Many Republicans have a big problem with white supremacists. They are controversial within the party!
Quite a few Republican officials are very upset about the president's statement that some of the torch-bearing marchers who chanted "Jews will not replace us" last Friday in Charlottesville, Virginia are "very fine people." They really wish he would stop saying things like that.
Yes, the party has a pro-Nazi wing, which seems to include the president, and that's distressing, but Graham would like you to also remember there is a large anti-Nazi wing that shares your severe distress about the pro-Nazi wing!
I feel Sen. Graham's pain. I used to be a Republican, too. I did not enjoy watching the party become more and more embarrassing, and I did not enjoy watching the officials I liked repeatedly lose intraparty battles.
I think Graham's reaction is sincere, and his anguish about where Trump has taken his party is real. I swear my point in this column is not to make fun of him.

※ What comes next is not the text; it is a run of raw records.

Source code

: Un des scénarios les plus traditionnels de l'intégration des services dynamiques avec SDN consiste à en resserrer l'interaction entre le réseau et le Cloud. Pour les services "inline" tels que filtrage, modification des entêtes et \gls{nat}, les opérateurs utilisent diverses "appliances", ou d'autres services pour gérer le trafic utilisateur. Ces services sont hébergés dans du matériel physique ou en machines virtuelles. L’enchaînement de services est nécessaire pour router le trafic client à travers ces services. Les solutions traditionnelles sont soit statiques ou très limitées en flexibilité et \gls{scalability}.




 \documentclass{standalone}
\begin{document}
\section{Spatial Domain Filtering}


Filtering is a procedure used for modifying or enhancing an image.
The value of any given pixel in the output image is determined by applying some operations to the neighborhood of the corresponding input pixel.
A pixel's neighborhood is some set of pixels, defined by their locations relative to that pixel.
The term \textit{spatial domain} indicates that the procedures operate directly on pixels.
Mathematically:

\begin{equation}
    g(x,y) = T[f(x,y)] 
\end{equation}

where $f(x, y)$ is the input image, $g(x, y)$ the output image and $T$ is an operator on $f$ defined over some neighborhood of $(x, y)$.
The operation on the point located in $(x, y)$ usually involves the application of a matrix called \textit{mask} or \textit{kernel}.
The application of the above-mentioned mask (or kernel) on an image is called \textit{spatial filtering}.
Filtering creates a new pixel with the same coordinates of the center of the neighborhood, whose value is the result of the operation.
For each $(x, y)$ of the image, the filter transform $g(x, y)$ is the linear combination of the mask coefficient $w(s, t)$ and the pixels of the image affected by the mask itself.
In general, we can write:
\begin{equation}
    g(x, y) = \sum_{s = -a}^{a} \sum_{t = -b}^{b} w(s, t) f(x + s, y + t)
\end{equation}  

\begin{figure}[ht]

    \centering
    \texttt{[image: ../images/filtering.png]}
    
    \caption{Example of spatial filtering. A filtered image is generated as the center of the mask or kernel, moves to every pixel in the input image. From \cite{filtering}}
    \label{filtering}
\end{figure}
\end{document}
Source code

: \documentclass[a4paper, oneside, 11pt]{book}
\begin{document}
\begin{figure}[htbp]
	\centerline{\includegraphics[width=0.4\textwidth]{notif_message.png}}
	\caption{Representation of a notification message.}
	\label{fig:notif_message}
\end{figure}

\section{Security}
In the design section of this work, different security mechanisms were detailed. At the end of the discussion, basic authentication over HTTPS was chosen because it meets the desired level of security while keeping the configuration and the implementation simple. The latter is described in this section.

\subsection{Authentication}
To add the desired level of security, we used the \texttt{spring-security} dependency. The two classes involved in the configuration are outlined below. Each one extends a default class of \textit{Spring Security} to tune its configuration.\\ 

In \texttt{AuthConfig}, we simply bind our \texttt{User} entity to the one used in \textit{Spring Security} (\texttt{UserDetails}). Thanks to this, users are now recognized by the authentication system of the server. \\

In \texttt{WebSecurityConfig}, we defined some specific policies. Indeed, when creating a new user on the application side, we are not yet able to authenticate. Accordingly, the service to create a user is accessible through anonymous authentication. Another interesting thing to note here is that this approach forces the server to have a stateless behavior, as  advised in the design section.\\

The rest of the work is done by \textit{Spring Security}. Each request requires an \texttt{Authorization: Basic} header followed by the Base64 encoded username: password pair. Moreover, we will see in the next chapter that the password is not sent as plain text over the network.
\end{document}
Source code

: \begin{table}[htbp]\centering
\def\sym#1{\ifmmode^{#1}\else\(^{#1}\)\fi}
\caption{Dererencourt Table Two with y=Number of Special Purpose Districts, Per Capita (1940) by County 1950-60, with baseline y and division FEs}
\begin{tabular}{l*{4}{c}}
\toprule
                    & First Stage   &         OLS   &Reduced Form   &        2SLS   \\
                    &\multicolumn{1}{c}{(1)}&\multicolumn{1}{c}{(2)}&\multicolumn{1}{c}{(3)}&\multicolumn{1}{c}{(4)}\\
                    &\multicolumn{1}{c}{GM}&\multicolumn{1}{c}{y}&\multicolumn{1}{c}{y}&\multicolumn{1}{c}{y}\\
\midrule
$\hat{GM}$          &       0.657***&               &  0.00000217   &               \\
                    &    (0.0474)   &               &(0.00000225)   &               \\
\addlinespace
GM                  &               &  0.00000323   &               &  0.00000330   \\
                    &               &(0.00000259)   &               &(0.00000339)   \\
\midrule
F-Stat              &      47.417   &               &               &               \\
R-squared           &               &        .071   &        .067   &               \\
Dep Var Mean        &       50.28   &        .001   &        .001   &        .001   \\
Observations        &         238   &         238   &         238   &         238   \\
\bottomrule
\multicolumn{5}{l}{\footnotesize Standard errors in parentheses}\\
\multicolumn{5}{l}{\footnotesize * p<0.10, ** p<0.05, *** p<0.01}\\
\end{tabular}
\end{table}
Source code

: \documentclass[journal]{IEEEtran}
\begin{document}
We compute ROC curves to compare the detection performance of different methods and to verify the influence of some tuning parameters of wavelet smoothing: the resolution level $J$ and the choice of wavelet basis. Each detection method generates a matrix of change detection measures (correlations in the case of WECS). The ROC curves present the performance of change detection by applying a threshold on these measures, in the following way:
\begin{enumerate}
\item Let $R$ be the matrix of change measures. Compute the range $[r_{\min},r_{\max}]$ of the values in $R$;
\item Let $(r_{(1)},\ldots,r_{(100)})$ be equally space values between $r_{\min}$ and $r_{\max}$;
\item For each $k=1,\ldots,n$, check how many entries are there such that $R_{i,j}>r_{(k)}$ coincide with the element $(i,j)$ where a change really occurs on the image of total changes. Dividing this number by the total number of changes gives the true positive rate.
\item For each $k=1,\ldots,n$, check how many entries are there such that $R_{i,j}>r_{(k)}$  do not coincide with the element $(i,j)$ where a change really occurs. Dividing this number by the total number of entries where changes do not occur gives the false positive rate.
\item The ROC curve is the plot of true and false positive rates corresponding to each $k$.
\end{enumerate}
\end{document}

But the thing is, Sen. Graham's side lost the intraparty fight over whether white supremacists are okay, it lost for a reason, and it's not going to wrest power back.
Trump's business executive councils imploded because corporate CEOs realized it was ethically untenable to be associated with the president. Doesn't this apply even more to elected Republican officials, who are now members of a party whose leader wishes to associate them with at least some fraction of white-power marchers?